Eine Fehlberatung in Gestalt eines unterlassenen Hinweises auf Nachteile, die der Klägerin und Frau D aus der Betriebsaufspaltung angesichts der Eigentums- und Beteiligungsverhältnisse drohen können, stellt ebenfalls eine dem Grunde nach gemäß § 280 BGB zum Schadensersatz verpflichtende Pflichtverletzung der Beklagten
dar. Wie die Klägerin zur Überzeugung der Kammer zutreffend dargetan hat, hätten in der im Tatbestand dieses Urteils beschriebenen Übergangsfrist nachteilige Folgen der
Betriebsaufspaltung vermieden werden können, indem eine personelle oder sachliche Entflechtung zwischen der Klägerin und der Gesellschafterin D vorgenommen wäre, etwa durch Beendigung des Mietverhältnisses und Vermietung der Räumlichkeiten an einen Dritten oder die Veräußerung von Geschäftsanteilen an der Klägerin.
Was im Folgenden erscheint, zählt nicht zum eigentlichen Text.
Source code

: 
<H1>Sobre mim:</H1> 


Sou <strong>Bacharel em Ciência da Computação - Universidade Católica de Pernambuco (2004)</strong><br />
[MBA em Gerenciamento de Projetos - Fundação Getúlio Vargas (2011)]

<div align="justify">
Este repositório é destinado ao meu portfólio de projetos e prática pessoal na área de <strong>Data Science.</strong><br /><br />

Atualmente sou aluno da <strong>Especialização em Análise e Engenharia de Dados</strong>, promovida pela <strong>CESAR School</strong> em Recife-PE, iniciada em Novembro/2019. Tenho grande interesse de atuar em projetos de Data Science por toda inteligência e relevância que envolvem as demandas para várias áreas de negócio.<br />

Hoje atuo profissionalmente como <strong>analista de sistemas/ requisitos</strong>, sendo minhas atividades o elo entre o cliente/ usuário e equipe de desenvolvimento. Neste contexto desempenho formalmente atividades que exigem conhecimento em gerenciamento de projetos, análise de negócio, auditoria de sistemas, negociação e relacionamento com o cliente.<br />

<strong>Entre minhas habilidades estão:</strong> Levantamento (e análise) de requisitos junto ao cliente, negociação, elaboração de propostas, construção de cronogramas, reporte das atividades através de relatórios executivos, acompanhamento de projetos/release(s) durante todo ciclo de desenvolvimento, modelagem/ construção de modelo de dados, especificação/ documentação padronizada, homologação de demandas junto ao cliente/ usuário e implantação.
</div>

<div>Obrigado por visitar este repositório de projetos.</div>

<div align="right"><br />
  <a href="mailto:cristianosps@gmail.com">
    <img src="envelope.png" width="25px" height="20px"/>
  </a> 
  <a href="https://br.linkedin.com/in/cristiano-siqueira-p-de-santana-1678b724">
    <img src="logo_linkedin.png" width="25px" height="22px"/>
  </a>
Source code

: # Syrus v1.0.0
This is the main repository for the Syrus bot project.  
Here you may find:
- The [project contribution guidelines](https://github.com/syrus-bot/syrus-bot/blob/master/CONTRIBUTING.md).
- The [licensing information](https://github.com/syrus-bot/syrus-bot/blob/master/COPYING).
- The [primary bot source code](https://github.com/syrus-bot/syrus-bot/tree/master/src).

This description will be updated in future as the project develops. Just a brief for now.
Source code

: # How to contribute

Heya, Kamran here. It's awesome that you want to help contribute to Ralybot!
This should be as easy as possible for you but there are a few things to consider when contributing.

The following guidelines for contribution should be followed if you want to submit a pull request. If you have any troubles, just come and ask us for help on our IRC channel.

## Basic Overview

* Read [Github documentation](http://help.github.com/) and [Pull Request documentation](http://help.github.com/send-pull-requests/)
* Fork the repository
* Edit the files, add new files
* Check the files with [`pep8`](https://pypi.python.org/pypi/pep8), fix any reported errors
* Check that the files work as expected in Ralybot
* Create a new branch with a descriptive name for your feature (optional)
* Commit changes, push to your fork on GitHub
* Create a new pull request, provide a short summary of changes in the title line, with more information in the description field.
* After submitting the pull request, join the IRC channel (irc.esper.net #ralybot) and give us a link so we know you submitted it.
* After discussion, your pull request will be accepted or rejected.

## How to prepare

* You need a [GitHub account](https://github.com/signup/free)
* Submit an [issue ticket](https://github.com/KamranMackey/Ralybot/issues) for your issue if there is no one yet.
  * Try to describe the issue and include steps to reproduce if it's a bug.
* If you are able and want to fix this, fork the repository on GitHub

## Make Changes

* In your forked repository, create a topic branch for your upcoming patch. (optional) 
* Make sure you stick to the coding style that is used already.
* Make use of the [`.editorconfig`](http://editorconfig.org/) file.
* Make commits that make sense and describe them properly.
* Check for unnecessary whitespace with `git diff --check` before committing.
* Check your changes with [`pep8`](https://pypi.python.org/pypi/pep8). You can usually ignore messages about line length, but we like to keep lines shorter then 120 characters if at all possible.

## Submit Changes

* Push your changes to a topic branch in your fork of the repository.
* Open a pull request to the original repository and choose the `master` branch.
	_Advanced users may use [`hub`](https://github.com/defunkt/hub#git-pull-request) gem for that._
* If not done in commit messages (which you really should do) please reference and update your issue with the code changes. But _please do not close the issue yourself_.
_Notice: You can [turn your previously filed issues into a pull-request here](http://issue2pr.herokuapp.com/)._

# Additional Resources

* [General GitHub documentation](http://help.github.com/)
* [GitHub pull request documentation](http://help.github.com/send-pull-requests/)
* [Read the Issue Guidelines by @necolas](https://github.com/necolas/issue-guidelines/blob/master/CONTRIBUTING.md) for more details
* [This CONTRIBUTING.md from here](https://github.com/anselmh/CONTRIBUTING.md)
Warum die Einbringung des Grundstücks und der GmbH-Anteile in eine GmbH & Co. KG, die auch jetzt noch möglich wäre, steuerliche Nachteile nicht entstehen lassen soll, worauf die Beklagte abstellt, kann ihrem Vorbringen nicht entnommen werden. Tatsächlich treffen in einem solchen Fall die steuerlichen Folgen der Hebung der stillen Reserven die neugegründete Kommanditgesellschaft, das heißt wirtschaftlich Frau D, die von der infolge der Fehlberatung der Beklagte fortbestehenden Betriebsaufspaltung ebenfalls betroffen ist.
III.
Die Nebenentscheidungen beruhen auf §§ 269, 92, 709 ZPO.
Streitwert: Bis 20. Juni 2006 37.829,25 Euro,
ab 21. Juni 2006 nur noch 36.048.95 Euro,
wovon jeweils 20.000,- Euro auf das Feststellungsbegehren entfallen.